_Source records_
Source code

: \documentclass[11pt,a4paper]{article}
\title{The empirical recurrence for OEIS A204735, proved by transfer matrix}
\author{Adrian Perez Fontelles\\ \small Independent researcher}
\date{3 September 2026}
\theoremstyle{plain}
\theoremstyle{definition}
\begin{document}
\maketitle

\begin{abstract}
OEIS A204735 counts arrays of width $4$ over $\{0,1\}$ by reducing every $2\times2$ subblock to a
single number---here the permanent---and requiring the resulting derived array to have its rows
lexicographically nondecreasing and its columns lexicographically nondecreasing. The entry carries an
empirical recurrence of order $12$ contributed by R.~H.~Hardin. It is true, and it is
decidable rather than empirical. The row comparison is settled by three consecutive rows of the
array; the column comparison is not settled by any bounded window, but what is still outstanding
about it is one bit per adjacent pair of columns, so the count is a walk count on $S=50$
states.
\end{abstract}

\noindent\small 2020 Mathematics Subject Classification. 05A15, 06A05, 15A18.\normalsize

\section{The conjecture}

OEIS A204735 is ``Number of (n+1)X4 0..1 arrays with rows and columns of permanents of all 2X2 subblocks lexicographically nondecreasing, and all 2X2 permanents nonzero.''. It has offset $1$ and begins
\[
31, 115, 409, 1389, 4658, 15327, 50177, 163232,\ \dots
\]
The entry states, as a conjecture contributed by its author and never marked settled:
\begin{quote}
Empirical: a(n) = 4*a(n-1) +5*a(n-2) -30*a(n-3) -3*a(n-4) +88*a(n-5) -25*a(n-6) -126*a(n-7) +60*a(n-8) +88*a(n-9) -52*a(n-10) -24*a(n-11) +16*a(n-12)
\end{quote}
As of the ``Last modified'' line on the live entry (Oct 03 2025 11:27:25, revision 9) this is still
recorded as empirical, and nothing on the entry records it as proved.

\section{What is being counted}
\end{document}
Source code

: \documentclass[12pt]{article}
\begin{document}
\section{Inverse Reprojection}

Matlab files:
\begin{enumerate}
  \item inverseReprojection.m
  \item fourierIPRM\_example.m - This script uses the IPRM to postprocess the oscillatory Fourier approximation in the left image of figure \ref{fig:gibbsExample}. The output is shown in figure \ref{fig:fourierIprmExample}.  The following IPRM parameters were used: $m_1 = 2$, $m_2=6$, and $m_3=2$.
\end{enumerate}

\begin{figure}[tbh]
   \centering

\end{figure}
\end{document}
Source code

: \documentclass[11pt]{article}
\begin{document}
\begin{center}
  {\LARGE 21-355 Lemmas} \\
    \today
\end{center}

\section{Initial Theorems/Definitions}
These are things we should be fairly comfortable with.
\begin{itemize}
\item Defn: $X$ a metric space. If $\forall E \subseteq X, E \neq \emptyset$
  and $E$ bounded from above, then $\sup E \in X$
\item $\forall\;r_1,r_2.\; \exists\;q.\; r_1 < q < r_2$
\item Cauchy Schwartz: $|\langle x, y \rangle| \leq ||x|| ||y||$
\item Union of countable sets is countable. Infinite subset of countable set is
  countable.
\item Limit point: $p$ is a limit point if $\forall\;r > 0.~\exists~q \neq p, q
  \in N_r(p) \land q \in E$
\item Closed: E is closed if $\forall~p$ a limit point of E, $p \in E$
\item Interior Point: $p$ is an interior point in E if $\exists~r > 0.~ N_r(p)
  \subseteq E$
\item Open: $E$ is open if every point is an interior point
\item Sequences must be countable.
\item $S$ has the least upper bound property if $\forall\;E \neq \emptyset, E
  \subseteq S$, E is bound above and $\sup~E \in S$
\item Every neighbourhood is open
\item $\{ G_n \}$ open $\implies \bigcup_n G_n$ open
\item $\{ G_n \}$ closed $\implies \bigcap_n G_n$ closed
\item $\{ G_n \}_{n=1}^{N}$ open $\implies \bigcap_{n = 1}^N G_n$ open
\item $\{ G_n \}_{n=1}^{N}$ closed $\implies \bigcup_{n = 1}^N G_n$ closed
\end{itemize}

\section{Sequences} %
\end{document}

* * *

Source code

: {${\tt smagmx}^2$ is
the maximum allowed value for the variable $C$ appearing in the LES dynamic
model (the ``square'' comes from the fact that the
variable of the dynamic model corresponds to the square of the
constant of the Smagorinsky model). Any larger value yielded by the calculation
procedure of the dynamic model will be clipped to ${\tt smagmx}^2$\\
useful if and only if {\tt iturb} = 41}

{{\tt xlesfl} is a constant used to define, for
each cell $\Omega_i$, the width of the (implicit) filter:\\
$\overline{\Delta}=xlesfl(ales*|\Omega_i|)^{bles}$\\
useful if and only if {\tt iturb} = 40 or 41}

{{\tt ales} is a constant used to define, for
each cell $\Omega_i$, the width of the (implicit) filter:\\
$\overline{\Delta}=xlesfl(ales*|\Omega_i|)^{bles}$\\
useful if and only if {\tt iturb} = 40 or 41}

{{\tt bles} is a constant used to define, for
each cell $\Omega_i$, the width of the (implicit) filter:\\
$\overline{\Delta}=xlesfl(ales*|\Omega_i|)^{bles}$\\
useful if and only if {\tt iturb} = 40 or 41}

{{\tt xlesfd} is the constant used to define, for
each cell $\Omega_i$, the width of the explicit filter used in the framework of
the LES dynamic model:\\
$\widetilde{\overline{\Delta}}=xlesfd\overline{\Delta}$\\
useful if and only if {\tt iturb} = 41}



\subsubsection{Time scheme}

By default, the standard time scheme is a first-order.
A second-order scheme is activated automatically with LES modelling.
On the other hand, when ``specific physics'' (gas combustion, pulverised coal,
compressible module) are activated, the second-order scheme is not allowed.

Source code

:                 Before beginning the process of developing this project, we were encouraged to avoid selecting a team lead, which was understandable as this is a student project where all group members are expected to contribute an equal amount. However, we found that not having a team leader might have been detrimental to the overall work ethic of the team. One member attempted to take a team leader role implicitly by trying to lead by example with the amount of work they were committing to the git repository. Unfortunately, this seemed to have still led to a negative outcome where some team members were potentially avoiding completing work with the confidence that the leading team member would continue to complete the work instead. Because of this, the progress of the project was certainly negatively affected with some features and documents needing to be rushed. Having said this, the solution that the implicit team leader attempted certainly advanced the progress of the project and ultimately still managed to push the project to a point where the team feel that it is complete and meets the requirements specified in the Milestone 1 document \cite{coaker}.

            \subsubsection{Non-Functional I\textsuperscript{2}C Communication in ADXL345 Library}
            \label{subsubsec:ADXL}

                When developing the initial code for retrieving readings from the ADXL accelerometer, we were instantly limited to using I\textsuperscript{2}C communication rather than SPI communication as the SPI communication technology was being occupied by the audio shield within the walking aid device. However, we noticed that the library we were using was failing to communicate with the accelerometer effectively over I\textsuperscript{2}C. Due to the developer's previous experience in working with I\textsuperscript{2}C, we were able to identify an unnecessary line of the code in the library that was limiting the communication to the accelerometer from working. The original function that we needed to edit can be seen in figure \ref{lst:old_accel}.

* * *

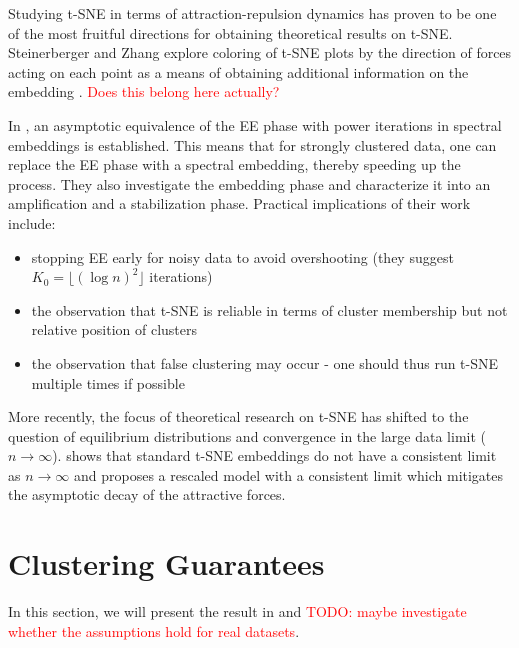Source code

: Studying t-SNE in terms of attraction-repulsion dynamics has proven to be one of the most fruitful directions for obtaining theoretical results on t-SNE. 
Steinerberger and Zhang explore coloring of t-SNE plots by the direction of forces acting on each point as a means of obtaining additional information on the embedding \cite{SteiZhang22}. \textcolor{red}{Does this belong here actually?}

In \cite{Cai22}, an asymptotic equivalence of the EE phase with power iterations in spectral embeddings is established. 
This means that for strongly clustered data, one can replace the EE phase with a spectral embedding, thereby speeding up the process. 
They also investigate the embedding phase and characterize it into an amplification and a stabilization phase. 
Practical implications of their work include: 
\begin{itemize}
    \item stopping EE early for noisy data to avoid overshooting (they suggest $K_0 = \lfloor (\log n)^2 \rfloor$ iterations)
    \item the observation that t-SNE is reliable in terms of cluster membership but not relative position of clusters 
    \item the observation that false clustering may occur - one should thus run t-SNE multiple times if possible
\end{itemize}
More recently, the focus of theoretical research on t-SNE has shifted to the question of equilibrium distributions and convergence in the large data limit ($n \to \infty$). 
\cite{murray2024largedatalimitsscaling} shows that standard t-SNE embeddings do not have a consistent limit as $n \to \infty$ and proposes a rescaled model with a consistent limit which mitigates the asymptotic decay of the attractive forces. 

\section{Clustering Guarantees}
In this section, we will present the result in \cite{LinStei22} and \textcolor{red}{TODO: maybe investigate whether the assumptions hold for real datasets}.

_TASK TO CARRY OUT_
What you return should be exactly the lines above, starting at the one with "and $E$ bounded" and ending at the one with "N_r(p) \land q \in E$", and nothing else.

_SOLUTION TO THIS TASK_
  and $E$ bounded from above, then $\sup E \in X$
\item $\forall\;r_1,r_2.\; \exists\;q.\; r_1 < q < r_2$
\item Cauchy Schwartz: $|\langle x, y \rangle| \leq ||x|| ||y||$
\item Union of countable sets is countable. Infinite subset of countable set is
  countable.
\item Limit point: $p$ is a limit point if $\forall\;r > 0.~\exists~q \neq p, q
  \in N_r(p) \land q \in E$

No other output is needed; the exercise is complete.